Check if minibatch ADVI converged by plotting the ELBO

plt.plot(-inference.hist)
plt.ylabel('ELBO')
plt.xlabel('iteration')
_images/LR_ELBO.png

Step 3: Interpret your parameters

To make things a bit easier, I draw samples from the approximation to generate a trace.

trace = approx.sample(draws=5000)
summary(trace)
_images/LR_summary.png
traceplot(trace)
_images/LR_traceplot.png

Step 4: Predict data by creating posterior predictive samples

ppc = pm.sample_ppc(
    trace[1000:],
    model=lin_reg_model,
    samples=2000
)
pred = ppc['y'].mean(axis=0)
r2_score(Y, pred)
0.79444136879972738

Fit a model with PyMC3 Models

Now, we can build a Linear Regression model using PyMC3 models.

The following is equivalent to Steps 1 and 2 above.

LR = LinearRegression()
LR.fit(X, Y, minibatch_size=100)
LR.plot_elbo()
_images/LR_ELBO.png

The following is equivalent to Step 3 above. Since the trace is saved directly, you can use the same PyMC3 functions (summary and traceplot).

traceplot(LR.trace)
_images/LR_traceplot.png

The following is equivalent to Step 4.

Y_predict = LR.predict(X)
LR.score(X, Y)

The same type of model can be fit in fewer lines, and the model class follows the scikit-learn API.
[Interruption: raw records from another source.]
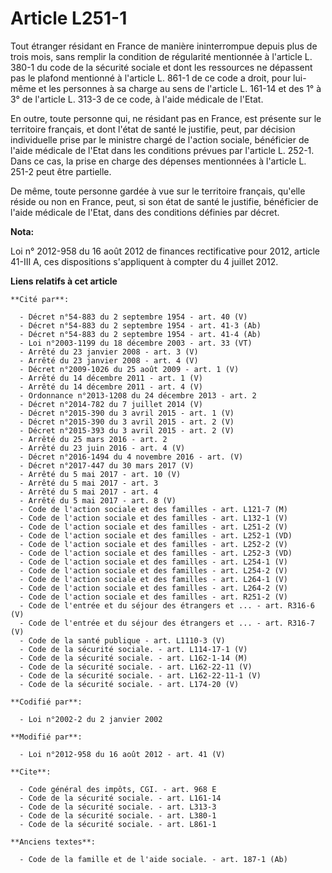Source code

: # Article L251-1

Tout étranger résidant en France de manière ininterrompue depuis plus de trois mois, sans remplir la condition de régularité
mentionnée à l'article L. 380-1 du code de la sécurité sociale et dont les ressources ne dépassent pas le plafond mentionné à
l'article L. 861-1 de ce code a droit, pour lui-même et les personnes à sa charge au sens de l'article L. 161-14 et des 1° à
3° de l'article L. 313-3 de ce code, à l'aide médicale de l'Etat. 

En outre, toute personne qui, ne résidant pas en France, est présente sur le territoire français, et dont l'état de santé le
justifie, peut, par décision individuelle prise par le ministre chargé de l'action sociale, bénéficier de l'aide médicale de
l'Etat dans les conditions prévues par l'article L. 252-1. Dans ce cas, la prise en charge des dépenses mentionnées à
l'article L. 251-2 peut être partielle. 

De même, toute personne gardée à vue sur le territoire français, qu'elle réside ou non en France, peut, si son état de santé
le justifie, bénéficier de l'aide médicale de l'Etat, dans des conditions définies par décret.

**Nota:**

Loi n° 2012-958 du 16 août 2012 de finances rectificative pour 2012, article 41-III A, ces dispositions s'appliquent à
compter du 4 juillet 2012.

**Liens relatifs à cet article**

	**Cité par**:

	  - Décret n°54-883 du 2 septembre 1954 - art. 40 (V)
	  - Décret n°54-883 du 2 septembre 1954 - art. 41-3 (Ab)
	  - Décret n°54-883 du 2 septembre 1954 - art. 41-4 (Ab)
	  - Loi n°2003-1199 du 18 décembre 2003 - art. 33 (VT)
	  - Arrêté du 23 janvier 2008 - art. 3 (V)
	  - Arrêté du 23 janvier 2008 - art. 4 (V)
	  - Décret n°2009-1026 du 25 août 2009 - art. 1 (V)
	  - Arrêté du 14 décembre 2011 - art. 1 (V)
	  - Arrêté du 14 décembre 2011 - art. 4 (V)
	  - Ordonnance n°2013-1208 du 24 décembre 2013 - art. 2
	  - Décret n°2014-782 du 7 juillet 2014 (V)
	  - Décret n°2015-390 du 3 avril 2015 - art. 1 (V)
	  - Décret n°2015-390 du 3 avril 2015 - art. 2 (V)
	  - Décret n°2015-393 du 3 avril 2015 - art. 2 (V)
	  - Arrêté du 25 mars 2016 - art. 2
	  - Arrêté du 23 juin 2016 - art. 4 (V)
	  - Décret n°2016-1494 du 4 novembre 2016 - art. (V)
	  - Décret n°2017-447 du 30 mars 2017 (V)
	  - Arrêté du 5 mai 2017 - art. 10 (V)
	  - Arrêté du 5 mai 2017 - art. 3
	  - Arrêté du 5 mai 2017 - art. 4
	  - Arrêté du 5 mai 2017 - art. 8 (V)
	  - Code de l'action sociale et des familles - art. L121-7 (M)
	  - Code de l'action sociale et des familles - art. L132-1 (V)
	  - Code de l'action sociale et des familles - art. L251-2 (V)
	  - Code de l'action sociale et des familles - art. L252-1 (VD)
	  - Code de l'action sociale et des familles - art. L252-2 (V)
	  - Code de l'action sociale et des familles - art. L252-3 (VD)
	  - Code de l'action sociale et des familles - art. L254-1 (V)
	  - Code de l'action sociale et des familles - art. L254-2 (V)
	  - Code de l'action sociale et des familles - art. L264-1 (V)
	  - Code de l'action sociale et des familles - art. L264-2 (V)
	  - Code de l'action sociale et des familles - art. R251-2 (V)
	  - Code de l'entrée et du séjour des étrangers et ... - art. R316-6 (V)
	  - Code de l'entrée et du séjour des étrangers et ... - art. R316-7 (V)
	  - Code de la santé publique - art. L1110-3 (V)
	  - Code de la sécurité sociale. - art. L114-17-1 (V)
	  - Code de la sécurité sociale. - art. L162-1-14 (M)
	  - Code de la sécurité sociale. - art. L162-22-11 (V)
	  - Code de la sécurité sociale. - art. L162-22-11-1 (V)
	  - Code de la sécurité sociale. - art. L174-20 (V)

	**Codifié par**:

	  - Loi n°2002-2 du 2 janvier 2002

	**Modifié par**:

	  - Loi n°2012-958 du 16 août 2012 - art. 41 (V)

	**Cite**:

	  - Code général des impôts, CGI. - art. 968 E
	  - Code de la sécurité sociale. - art. L161-14
	  - Code de la sécurité sociale. - art. L313-3
	  - Code de la sécurité sociale. - art. L380-1
	  - Code de la sécurité sociale. - art. L861-1

	**Anciens textes**:

	  - Code de la famille et de l'aide sociale. - art. 187-1 (Ab)
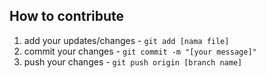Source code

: ## How to contribute

1. add your updates/changes - `git add [nama file]`
2. commit your changes - `git commit -m "[your message]"`
3. push your changes - `git push origin [branch name]`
If you want a point estimate, you can use the saved summary dataframe:

beta = LR.summary['mean']['betas__0_0']
alpha = LR.summary['mean']['alpha__0']

Advanced

Saving and Loading your model

LR.save('pickle_jar/LR_jar/')
LR2 = LinearRegression()
LR2.load('pickle_jar/LR_jar/')

NUTS Inference

The default method of inference for PyMC3 models is minibatch ADVI. This is typically much faster than other methods. However, in some cases, you may want to use the NUTS sampler.

LR3 = LinearRegression()
LR3.fit(X, Y, inference_type='nuts', inference_args={'draws': 2000})

Now you can use the predict, score methods, etc as above.

Inference Args

If you don’t want to use the default arguments for inference, you can pass in inference_args. Check out the PyMC3 documentation for permissible values for the inference_type you are using.

Building your own models

Lastly, if you want to build your own models, you can build them on top of the BayesianModel base class.